Roets insulted dignity of the court – foundation
Publish date: 09 September 2019
Issue Number: 840
Diary: IBA Legalbrief Africa
Category: South Africa
AfriForum deputy CEO Ernst Roets has disrespected and insulted the dignity of the courts and should be found in contempt, the Nelson Mandela Foundation has submitted. News24 notes the foundation was arguing in the Equality Court, sitting in the Gauteng High Court (Johannesburg), in its urgent contempt of court application against Roets before Judge Colin Lamont. The application was brought after Roets took to Twitter and posted the apartheid flag, asking: ‘Did I just commit hate speech?’. It was posted a few hours after a scathing judgment banning its gratuitous display. Deputy Judge President Phineas Mojapelo declared that the ‘gratuitous display’ of the flag constituted hate speech in terms of section 10(1) of the Equality Act, unfair discrimination in terms of section 7 of the Act, and harassment in terms of section 11. Arguing on behalf of the foundation, Advocate Tembeka Ngcukaitobi said there was no way that AfriForum and Roets were not aware that the judgment prohibited the gratuitous display of the flag. ‘It says any display constitutes hate speech.’ Defending his actions, Roets maintained that he posted the tweet in his personal capacity and not on behalf of the lobby group. He submitted that he posted the question and image for academic reasons. Ngcukaitobi said as a person in a leadership position for the lobby group, Roets was indirectly acting on the group's behalf when he posted the flag to his Twitter account. Ngcukaitobi added that there was no academic context and questioned why it was necessary for Roets to have an academic inquiry. He added that the fact that there was no direct interdict against the lobby group did not mean it was not in contempt.
Lamont questioned Ngcukaitobi extensively about how Roets could be held in contempt when Mojapelo’s order did not prohibit or ban the display of the flag – it only declared that to do so would be hate speech.

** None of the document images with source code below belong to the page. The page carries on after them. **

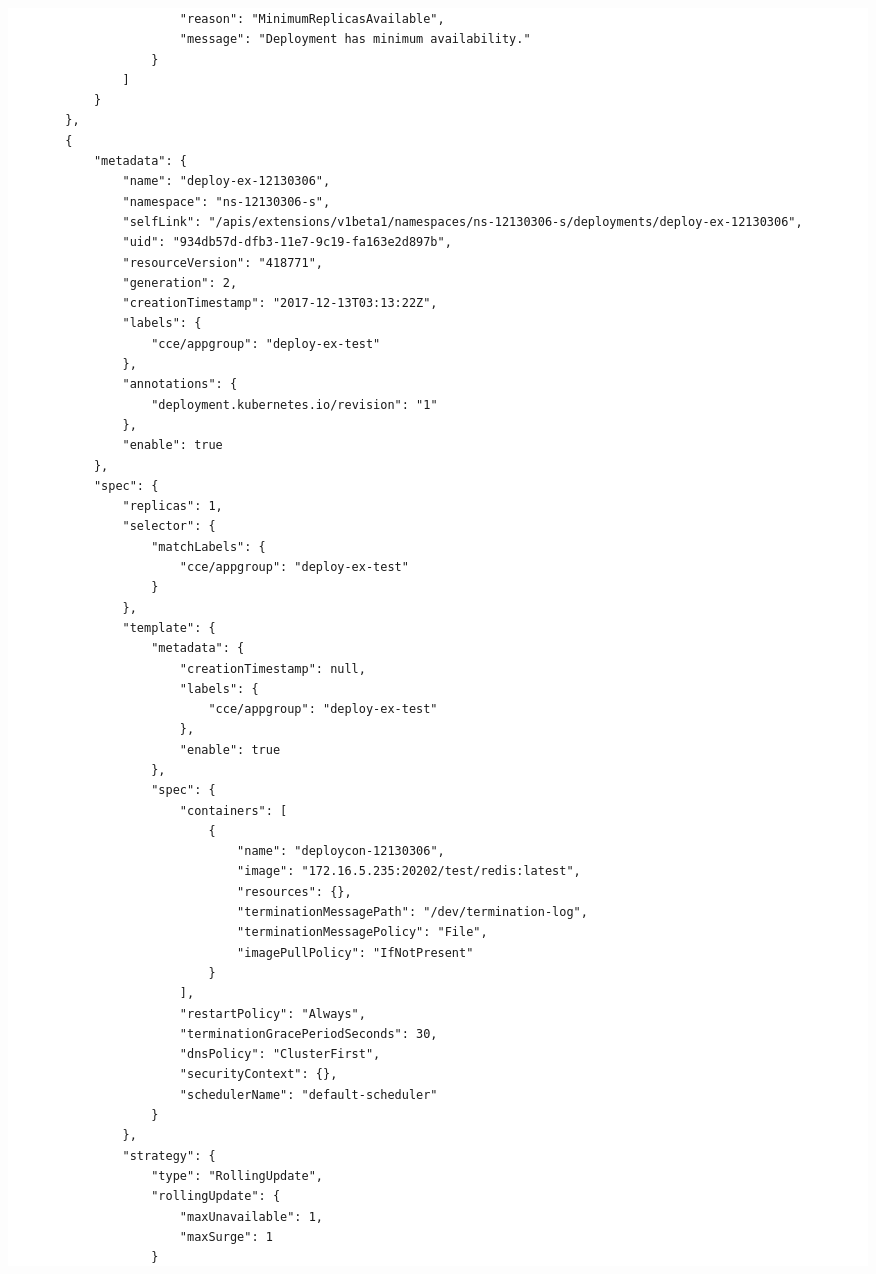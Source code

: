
 ```
                        "reason": "MinimumReplicasAvailable",
                        "message": "Deployment has minimum availability."
                    }
                ]
            }
        },
        {
            "metadata": {
                "name": "deploy-ex-12130306",
                "namespace": "ns-12130306-s",
                "selfLink": "/apis/extensions/v1beta1/namespaces/ns-12130306-s/deployments/deploy-ex-12130306",
                "uid": "934db57d-dfb3-11e7-9c19-fa163e2d897b",
                "resourceVersion": "418771",
                "generation": 2,
                "creationTimestamp": "2017-12-13T03:13:22Z",
                "labels": {
                    "cce/appgroup": "deploy-ex-test"
                },
                "annotations": {
                    "deployment.kubernetes.io/revision": "1"
                },
                "enable": true
            },
            "spec": {
                "replicas": 1,
                "selector": {
                    "matchLabels": {
                        "cce/appgroup": "deploy-ex-test"
                    }
                },
                "template": {
                    "metadata": {
                        "creationTimestamp": null,
                        "labels": {
                            "cce/appgroup": "deploy-ex-test"
                        },
                        "enable": true
                    },
                    "spec": {
                        "containers": [
                            {
                                "name": "deploycon-12130306",
                                "image": "172.16.5.235:20202/test/redis:latest",
                                "resources": {},
                                "terminationMessagePath": "/dev/termination-log",
                                "terminationMessagePolicy": "File",
                                "imagePullPolicy": "IfNotPresent"
                            }
                        ],
                        "restartPolicy": "Always",
                        "terminationGracePeriodSeconds": 30,
                        "dnsPolicy": "ClusterFirst",
                        "securityContext": {},
                        "schedulerName": "default-scheduler"
                    }
                },
                "strategy": {
                    "type": "RollingUpdate",
                    "rollingUpdate": {
                        "maxUnavailable": 1,
                        "maxSurge": 1
                    }
```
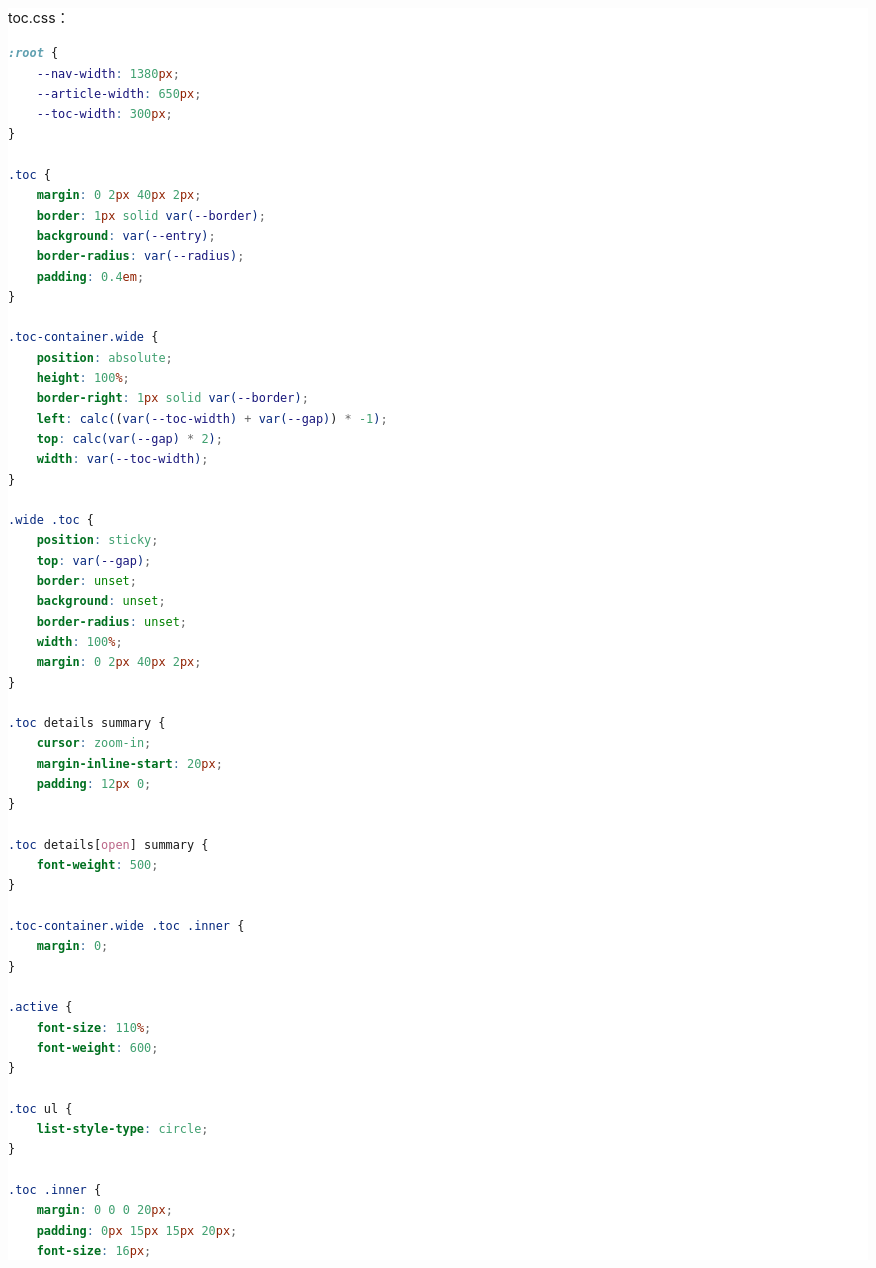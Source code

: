 
toc.css：

```css
:root {
    --nav-width: 1380px;
    --article-width: 650px;
    --toc-width: 300px;
}

.toc {
    margin: 0 2px 40px 2px;
    border: 1px solid var(--border);
    background: var(--entry);
    border-radius: var(--radius);
    padding: 0.4em;
}

.toc-container.wide {
    position: absolute;
    height: 100%;
    border-right: 1px solid var(--border);
    left: calc((var(--toc-width) + var(--gap)) * -1);
    top: calc(var(--gap) * 2);
    width: var(--toc-width);
}

.wide .toc {
    position: sticky;
    top: var(--gap);
    border: unset;
    background: unset;
    border-radius: unset;
    width: 100%;
    margin: 0 2px 40px 2px;
}

.toc details summary {
    cursor: zoom-in;
    margin-inline-start: 20px;
    padding: 12px 0;
}

.toc details[open] summary {
    font-weight: 500;
}

.toc-container.wide .toc .inner {
    margin: 0;
}

.active {
    font-size: 110%;
    font-weight: 600;
}

.toc ul {
    list-style-type: circle;
}

.toc .inner {
    margin: 0 0 0 20px;
    padding: 0px 15px 15px 20px;
    font-size: 16px;

```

Lamont suggested that the right course of action would have been to go back to the Equality Court, says a Mail & Guardian report. Ngcukaitobi argued that Lamont’s approach to the law of contempt was ‘a technicist and narrow’ one. The essence of contempt lay in the violation of the dignity and authority of the court. This could take various forms; and there would be times where even if there is no prohibitory interdict, still the conduct in question ‘strikes at the heart of judicial authority’. Referring to the interview on Radio 702, Ngcukaitobi said: ‘He compared your brother (Mojapelo) to an apartheid court. This is the worst insult to the Deputy Judge President’. He added that Roets had also compared himself to Nelson Mandela, invoking his name ‘in the most grotesque way’. When asked by Lamont whether Roets was not just ‘stirring the pot’, Ngcukaitobi said that, in SA, one did not stir the pot on certain issues – these included race and the rule of law. ‘You don’t play with black pain,’ he said. However Cedric Puckrin SC for Roets and AfriForum argued that Mojapelo’s order did not contain a prohibition so they could not be held in contempt. Puckrin said that, in the radio interview, all that Roets was really saying was that it is not disrespectful to a court to disagree with a judgment. Puckrin added that if Lamont did not reject the contempt application outright, his clients still wanted an opportunity to argue their case as they were only given one day to respond. Judgment has been reserved.